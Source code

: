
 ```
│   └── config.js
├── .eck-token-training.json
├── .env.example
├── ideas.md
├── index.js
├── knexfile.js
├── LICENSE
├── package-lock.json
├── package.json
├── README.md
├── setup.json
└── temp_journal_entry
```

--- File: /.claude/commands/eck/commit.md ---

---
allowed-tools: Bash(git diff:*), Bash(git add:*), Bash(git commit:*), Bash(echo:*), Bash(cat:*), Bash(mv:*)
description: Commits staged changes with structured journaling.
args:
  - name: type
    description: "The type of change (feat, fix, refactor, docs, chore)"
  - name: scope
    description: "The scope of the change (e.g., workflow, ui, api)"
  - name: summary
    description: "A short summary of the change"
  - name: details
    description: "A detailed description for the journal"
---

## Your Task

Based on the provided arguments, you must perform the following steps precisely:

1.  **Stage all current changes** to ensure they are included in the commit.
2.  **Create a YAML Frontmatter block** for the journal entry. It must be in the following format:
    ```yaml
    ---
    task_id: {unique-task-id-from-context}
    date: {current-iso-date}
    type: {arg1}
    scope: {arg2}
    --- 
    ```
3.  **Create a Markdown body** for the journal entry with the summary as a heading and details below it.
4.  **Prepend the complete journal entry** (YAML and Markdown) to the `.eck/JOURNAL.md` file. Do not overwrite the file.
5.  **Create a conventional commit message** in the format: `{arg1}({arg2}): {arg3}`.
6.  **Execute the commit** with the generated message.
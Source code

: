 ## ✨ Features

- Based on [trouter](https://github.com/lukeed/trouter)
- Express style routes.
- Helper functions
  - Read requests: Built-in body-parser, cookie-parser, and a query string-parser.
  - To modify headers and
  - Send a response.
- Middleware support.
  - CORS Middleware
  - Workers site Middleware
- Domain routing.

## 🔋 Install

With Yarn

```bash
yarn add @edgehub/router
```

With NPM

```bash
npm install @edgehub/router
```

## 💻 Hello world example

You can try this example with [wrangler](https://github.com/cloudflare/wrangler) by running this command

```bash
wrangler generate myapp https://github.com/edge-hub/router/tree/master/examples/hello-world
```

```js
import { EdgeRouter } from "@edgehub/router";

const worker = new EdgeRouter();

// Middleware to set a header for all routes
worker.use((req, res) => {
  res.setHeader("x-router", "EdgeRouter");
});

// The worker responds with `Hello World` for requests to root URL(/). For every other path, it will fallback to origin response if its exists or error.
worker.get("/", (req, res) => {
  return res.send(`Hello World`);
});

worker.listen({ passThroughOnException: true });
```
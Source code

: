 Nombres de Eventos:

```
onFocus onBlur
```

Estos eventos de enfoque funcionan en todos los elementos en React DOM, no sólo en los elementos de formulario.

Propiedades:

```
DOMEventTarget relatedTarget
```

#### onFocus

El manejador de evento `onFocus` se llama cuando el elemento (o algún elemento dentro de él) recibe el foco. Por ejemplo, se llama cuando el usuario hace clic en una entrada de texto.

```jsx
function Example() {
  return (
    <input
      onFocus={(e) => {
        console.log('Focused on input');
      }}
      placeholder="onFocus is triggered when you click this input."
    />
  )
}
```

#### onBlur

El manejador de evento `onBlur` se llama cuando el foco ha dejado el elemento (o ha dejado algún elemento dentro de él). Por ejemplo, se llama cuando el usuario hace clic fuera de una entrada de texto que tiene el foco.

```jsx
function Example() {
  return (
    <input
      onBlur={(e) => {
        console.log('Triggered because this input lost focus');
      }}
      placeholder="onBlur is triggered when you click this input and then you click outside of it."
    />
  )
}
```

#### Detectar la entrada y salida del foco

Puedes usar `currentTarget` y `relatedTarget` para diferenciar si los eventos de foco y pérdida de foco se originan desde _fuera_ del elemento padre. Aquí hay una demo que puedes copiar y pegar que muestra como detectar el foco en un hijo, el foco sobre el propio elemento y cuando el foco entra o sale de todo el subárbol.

____

ACTIVITY ▸ Your answer must consist solely of the lines from the top of the entries above through the line containing "Based on the", copied exactly, both ends included.

EXERCISE SOLUTION ▸
Source code

:
 ```
│   └── config.js
├── .eck-token-training.json
├── .env.example
├── ideas.md
├── index.js
├── knexfile.js
├── LICENSE
├── package-lock.json
├── package.json
├── README.md
├── setup.json
└── temp_journal_entry
```

--- File: /.claude/commands/eck/commit.md ---

---
allowed-tools: Bash(git diff:*), Bash(git add:*), Bash(git commit:*), Bash(echo:*), Bash(cat:*), Bash(mv:*)
description: Commits staged changes with structured journaling.
args:
  - name: type
    description: "The type of change (feat, fix, refactor, docs, chore)"
  - name: scope
    description: "The scope of the change (e.g., workflow, ui, api)"
  - name: summary
    description: "A short summary of the change"
  - name: details
    description: "A detailed description for the journal"
---

## Your Task

Based on the provided arguments, you must perform the following steps precisely:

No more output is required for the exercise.